Lost Lives is a work of original imagination but it the film is not about the art. It is about the lives lost. When it comes to these live lost this is a arduous tale of horrible inhumanity. There is absolutely no beauty in the content.
The stories are a hard listen. The one year old shot by the bullet that went through her seven years old sister’s skirt; the family including two children under 18 months who were blown up in the Dublin bombs; the two Protestant brothers killed for dating Catholic girls yet we don’t which side did the deed; a few teenagers lives over before they began. Then there is the grief and heartache of this left behind. There are the suicides too.
“War is hell” is how Michael Hewitt described it. More poignant were the words of Mrs Orr’s, mother of those sons murdered for dating the wrong girls, “It’s like sitting and watching a nation committing suicide and there’s nothing you can do about it.”
Most philosophical of all were the words of James Kennedy’s father.
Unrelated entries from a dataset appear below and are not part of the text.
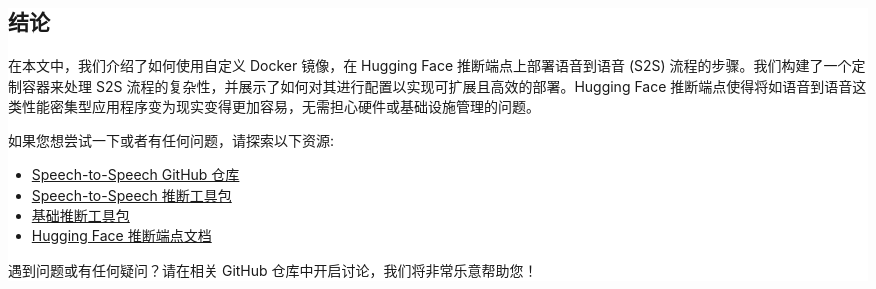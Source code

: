 ## 结论

在本文中，我们介绍了如何使用自定义 Docker 镜像，在 Hugging Face 推断端点上部署语音到语音 (S2S) 流程的步骤。我们构建了一个定制容器来处理 S2S 流程的复杂性，并展示了如何对其进行配置以实现可扩展且高效的部署。Hugging Face 推断端点使得将如语音到语音这类性能密集型应用程序变为现实变得更加容易，无需担心硬件或基础设施管理的问题。

如果您想尝试一下或者有任何问题，请探索以下资源:

- [Speech-to-Speech GitHub 仓库](https://github.com/huggingface/speech-to-speech)
- [Speech-to-Speech 推断工具包](https://github.com/andimarafioti/speech-to-speech-inference-toolkit)
- [基础推断工具包](https://github.com/huggingface/huggingface-inference-toolkit)
- [Hugging Face 推断端点文档](https://huggingface.co/docs/inference-endpoints/en/guides/custom_container)

遇到问题或有任何疑问？请在相关 GitHub 仓库中开启讨论，我们将非常乐意帮助您！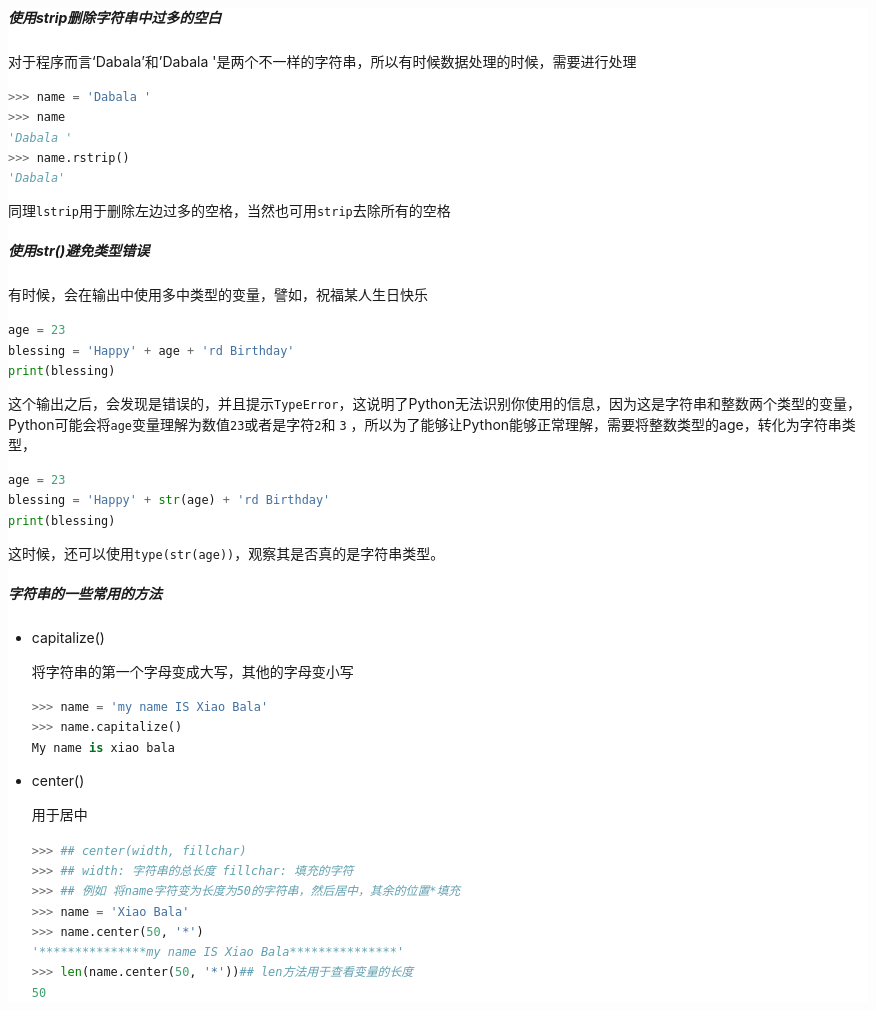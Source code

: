 ##### 使用strip删除字符串中过多的空白

对于程序而言‘Dabala’和’Dabala  '是两个不一样的字符串，所以有时候数据处理的时候，需要进行处理

```python
>>> name = 'Dabala '
>>> name
'Dabala '
>>> name.rstrip()
'Dabala'
```

同理`lstrip`用于删除左边过多的空格，当然也可用`strip`去除所有的空格

##### 使用str()避免类型错误

有时候，会在输出中使用多中类型的变量，譬如，祝福某人生日快乐

```python
age = 23
blessing = 'Happy' + age + 'rd Birthday'
print(blessing)
```

这个输出之后，会发现是错误的，并且提示`TypeError`，这说明了Python无法识别你使用的信息，因为这是字符串和整数两个类型的变量，Python可能会将`age`变量理解为数值`23`或者是字符`2`和 `3` ，所以为了能够让Python能够正常理解，需要将整数类型的age，转化为字符串类型，

```python
age = 23
blessing = 'Happy' + str(age) + 'rd Birthday'
print(blessing)
```

这时候，还可以使用`type(str(age))`，观察其是否真的是字符串类型。

##### 字符串的一些常用的方法

* capitalize()

  将字符串的第一个字母变成大写，其他的字母变小写

  ```python
  >>> name = 'my name IS Xiao Bala'
  >>> name.capitalize()
  My name is xiao bala
  ```

* center()

  用于居中

  ```python
  >>> ## center(width, fillchar)
  >>> ## width: 字符串的总长度 fillchar: 填充的字符
  >>> ## 例如 将name字符变为长度为50的字符串，然后居中，其余的位置*填充
  >>> name = 'Xiao Bala'
  >>> name.center(50, '*')
  '***************my name IS Xiao Bala***************'
  >>> len(name.center(50, '*'))## len方法用于查看变量的长度
  50
  ```
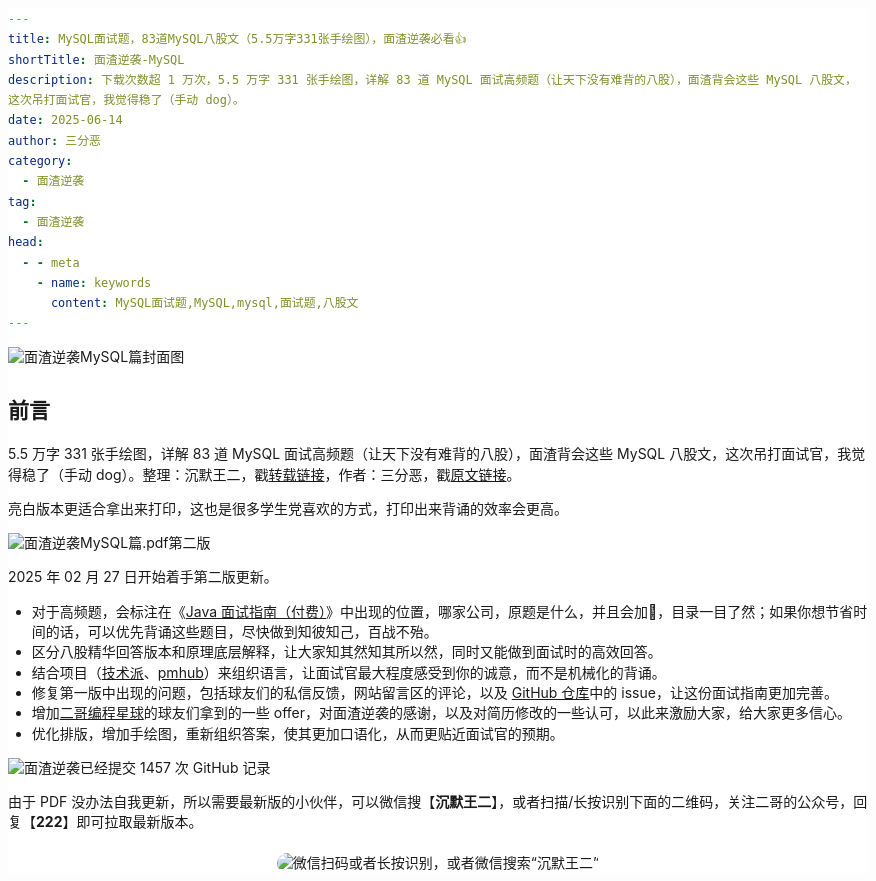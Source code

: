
 ```yaml
---
title: MySQL面试题，83道MySQL八股文（5.5万字331张手绘图），面渣逆袭必看👍
shortTitle: 面渣逆袭-MySQL
description: 下载次数超 1 万次，5.5 万字 331 张手绘图，详解 83 道 MySQL 面试高频题（让天下没有难背的八股），面渣背会这些 MySQL 八股文，这次吊打面试官，我觉得稳了（手动 dog）。
date: 2025-06-14
author: 三分恶
category:
  - 面渣逆袭
tag:
  - 面渣逆袭
head:
  - - meta
    - name: keywords
      content: MySQL面试题,MySQL,mysql,面试题,八股文
---
```


![面渣逆袭MySQL篇封面图](https://cdn.tobebetterjavaer.com/stutymore/mysql-mianzhanixi-mysql1.jpg)

## 前言

5.5 万字 331 张手绘图，详解 83 道 MySQL 面试高频题（让天下没有难背的八股），面渣背会这些 MySQL 八股文，这次吊打面试官，我觉得稳了（手动 dog）。整理：沉默王二，戳[转载链接](https://mp.weixin.qq.com/s/JFjFs_7xduCmHOegbJ-Gbg)，作者：三分恶，戳[原文链接](https://mp.weixin.qq.com/s/zSTyZ-8CFalwAYSB0PN6wA)。

亮白版本更适合拿出来打印，这也是很多学生党喜欢的方式，打印出来背诵的效率会更高。

![面渣逆袭MySQL篇.pdf第二版](https://cdn.tobebetterjavaer.com/stutymore/mysql-20250427104843.png)

2025 年 02 月 27 日开始着手第二版更新。

- 对于高频题，会标注在《[Java 面试指南（付费）](https://javabetter.cn/zhishixingqiu/mianshi.html)》中出现的位置，哪家公司，原题是什么，并且会加🌟，目录一目了然；如果你想节省时间的话，可以优先背诵这些题目，尽快做到知彼知己，百战不殆。
- 区分八股精华回答版本和原理底层解释，让大家知其然知其所以然，同时又能做到面试时的高效回答。
- 结合项目（[技术派](https://javabetter.cn/zhishixingqiu/paicoding.html)、[pmhub](https://javabetter.cn/zhishixingqiu/pmhub.html)）来组织语言，让面试官最大程度感受到你的诚意，而不是机械化的背诵。
- 修复第一版中出现的问题，包括球友们的私信反馈，网站留言区的评论，以及 [GitHub 仓库](https://github.com/itwanger/toBeBetterJavaer/issues)中的 issue，让这份面试指南更加完善。
- 增加[二哥编程星球](https://javabetter.cn/zhishixingqiu/)的球友们拿到的一些 offer，对面渣逆袭的感谢，以及对简历修改的一些认可，以此来激励大家，给大家更多信心。
- 优化排版，增加手绘图，重新组织答案，使其更加口语化，从而更贴近面试官的预期。

![面渣逆袭已经提交 1457 次 GitHub 记录](https://cdn.tobebetterjavaer.com/stutymore/mysql-20250427100320.png)

由于 PDF 没办法自我更新，所以需要最新版的小伙伴，可以微信搜【**沉默王二**】，或者扫描/长按识别下面的二维码，关注二哥的公众号，回复【**222**】即可拉取最新版本。

<div style="text-align: center; margin: 20px 0;">
    <img src="https://cdn.tobebetterjavaer.com/tobebetterjavaer/images/gongzhonghao.png" alt="微信扫码或者长按识别，或者微信搜索“沉默王二”" style="max-width: 100%; height: auto;  border-radius: 10px;" />
</div>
James was 15 when he was killed in the Graham’s Bookies’ massacre in 1992. James’ mother died of a broken heart just two years later. James’s dad said, “The bullets didn’t just travel in distance. They travel in time. Some of those bullets will never stop travelling.”
Indeed… and we as a nation need to see this film, hear these stories and view that this inhumane monster of cold blooded carnage never raises its head ever again.